Herdwick sheep are set to roam across the Lake District – but this is a fantasy flock being created by artists.
The sheep are about to be decorated and glazed before going on display this spring at a string of more than 50 locations between Windermere and Keswick. And one of the first on the route will be at the Cedar Manor Hotel in Windermere whose sheep has been painted by Kendal artist Thuline de Cock.
It’s a charity initiative by the Lake District Calvert Trust who hope that the sheep will become as iconic as the cattle of the Cow Parade – and bring in funds for a good cause. The Trust run challenging outdoor adventure breaks for those with disabilities and money raised will help fund the £1.3m capital redevelopment of Old Windebrowe, in Keswick, a grade 2 listed farmhouse and tithe barn which is thought to date back to the 1550s and was once used as a home by William Wordsworth.
Businesses were asked to sponsor a sheep – life-size blank Herdwick ewe sculptures made of glass-reinforced plastic – and then have it decorated into a distinctive work of art.

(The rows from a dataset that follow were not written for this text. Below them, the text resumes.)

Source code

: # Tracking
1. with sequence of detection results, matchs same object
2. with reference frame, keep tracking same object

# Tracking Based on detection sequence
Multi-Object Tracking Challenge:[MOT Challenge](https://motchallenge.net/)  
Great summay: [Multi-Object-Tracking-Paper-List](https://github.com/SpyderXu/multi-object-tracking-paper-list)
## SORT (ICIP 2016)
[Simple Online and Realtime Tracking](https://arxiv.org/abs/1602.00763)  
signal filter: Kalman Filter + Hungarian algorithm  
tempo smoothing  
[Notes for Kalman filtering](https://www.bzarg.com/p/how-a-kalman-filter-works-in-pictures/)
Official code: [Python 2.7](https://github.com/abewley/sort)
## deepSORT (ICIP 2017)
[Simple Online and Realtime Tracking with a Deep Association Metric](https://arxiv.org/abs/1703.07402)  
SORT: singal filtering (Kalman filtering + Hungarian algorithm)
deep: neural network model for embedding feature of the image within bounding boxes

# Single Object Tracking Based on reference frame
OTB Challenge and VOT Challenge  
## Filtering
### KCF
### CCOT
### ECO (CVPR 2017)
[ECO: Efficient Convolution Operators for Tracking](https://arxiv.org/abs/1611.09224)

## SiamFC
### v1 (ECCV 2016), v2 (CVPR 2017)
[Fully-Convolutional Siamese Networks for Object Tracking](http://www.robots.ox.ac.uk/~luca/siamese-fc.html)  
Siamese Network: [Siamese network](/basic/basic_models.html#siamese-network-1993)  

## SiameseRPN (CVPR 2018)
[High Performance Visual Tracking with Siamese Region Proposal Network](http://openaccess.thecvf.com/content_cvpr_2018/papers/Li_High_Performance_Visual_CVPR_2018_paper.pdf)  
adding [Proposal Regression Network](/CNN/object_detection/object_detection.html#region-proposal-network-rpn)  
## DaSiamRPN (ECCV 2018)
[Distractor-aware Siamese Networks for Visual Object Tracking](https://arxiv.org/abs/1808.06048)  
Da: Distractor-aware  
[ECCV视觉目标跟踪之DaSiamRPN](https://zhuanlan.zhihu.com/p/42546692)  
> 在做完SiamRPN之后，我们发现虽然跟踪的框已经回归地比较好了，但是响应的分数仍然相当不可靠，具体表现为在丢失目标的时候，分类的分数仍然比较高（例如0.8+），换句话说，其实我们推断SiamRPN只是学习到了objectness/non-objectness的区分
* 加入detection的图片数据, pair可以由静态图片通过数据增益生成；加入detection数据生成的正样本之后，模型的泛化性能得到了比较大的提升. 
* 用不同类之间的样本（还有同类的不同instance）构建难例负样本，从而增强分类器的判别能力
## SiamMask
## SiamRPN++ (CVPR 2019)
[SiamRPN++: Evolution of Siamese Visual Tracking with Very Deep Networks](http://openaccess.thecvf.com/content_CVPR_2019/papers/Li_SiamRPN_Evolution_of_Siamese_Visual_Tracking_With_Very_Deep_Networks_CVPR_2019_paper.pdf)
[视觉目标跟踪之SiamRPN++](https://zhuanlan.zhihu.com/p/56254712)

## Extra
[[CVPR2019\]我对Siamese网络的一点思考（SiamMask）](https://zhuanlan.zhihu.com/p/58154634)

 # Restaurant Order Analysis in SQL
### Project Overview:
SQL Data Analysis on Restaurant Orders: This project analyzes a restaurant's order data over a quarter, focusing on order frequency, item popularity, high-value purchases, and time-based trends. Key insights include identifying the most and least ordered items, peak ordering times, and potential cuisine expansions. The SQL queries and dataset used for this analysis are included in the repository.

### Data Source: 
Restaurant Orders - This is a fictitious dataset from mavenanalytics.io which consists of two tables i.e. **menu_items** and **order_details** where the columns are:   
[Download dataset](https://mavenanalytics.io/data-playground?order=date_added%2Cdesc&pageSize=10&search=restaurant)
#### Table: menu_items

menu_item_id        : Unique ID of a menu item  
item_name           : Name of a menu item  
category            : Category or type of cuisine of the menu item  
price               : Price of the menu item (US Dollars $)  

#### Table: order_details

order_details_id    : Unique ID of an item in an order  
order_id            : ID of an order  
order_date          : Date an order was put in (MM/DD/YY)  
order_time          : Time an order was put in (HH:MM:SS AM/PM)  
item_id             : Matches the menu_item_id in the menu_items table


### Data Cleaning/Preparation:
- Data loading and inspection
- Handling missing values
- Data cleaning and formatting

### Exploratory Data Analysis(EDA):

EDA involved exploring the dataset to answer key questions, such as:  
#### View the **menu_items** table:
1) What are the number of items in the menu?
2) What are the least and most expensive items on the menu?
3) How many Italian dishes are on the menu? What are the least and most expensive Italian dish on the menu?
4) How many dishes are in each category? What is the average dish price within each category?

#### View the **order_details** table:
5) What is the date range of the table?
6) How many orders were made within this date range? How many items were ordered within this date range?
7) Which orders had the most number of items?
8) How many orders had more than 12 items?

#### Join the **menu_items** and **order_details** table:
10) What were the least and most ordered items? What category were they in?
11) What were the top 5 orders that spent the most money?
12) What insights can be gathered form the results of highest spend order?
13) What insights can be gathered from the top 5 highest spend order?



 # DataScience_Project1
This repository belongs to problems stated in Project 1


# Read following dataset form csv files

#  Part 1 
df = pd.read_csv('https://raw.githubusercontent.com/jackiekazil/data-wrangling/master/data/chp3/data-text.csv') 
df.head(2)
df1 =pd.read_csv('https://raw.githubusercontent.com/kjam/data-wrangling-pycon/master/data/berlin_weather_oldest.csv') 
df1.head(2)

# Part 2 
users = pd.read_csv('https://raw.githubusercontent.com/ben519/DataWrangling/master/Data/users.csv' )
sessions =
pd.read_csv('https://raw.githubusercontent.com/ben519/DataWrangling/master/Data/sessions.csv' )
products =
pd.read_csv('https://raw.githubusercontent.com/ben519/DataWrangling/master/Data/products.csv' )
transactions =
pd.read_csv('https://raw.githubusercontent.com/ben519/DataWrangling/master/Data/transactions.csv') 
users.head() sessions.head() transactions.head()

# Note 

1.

From Easter the sheep will appear in unexpected places; in parks, gardens, in the street, on buildings, in shops, cafes and restaurants – all paying homage to the Herdwick’s iconic home in the Lake District. An art trail map, posters and brochures naming all the sponsors and artists will be sold throughout the life of the project.
Jonathan and Caroline Kaye who run the Cedar Manor Hotel are long-time supporters of the Calvert Trust; Caroline is going to run the London Marathon in April to raise funds for them. “We thought it was a brilliant idea,” said Caroline. “The sheep will stand under the Cedar tree by our entrance so everyone will see it when they pass by.”
They chose artist Thuline to decorate their sheep as she has already exhibited her paintings, and run a workshop, at the hotel. “We love her paintings of animals, and we love what she’s done with our sheep,” Caroline said.
The Calvert Trust project will deliver six specialised apartments suitable for stroke survivors and those with acquired brain injuries or physical impairments, including a communal area allowing guests to receive occupational therapy and rehabilitative support on-site.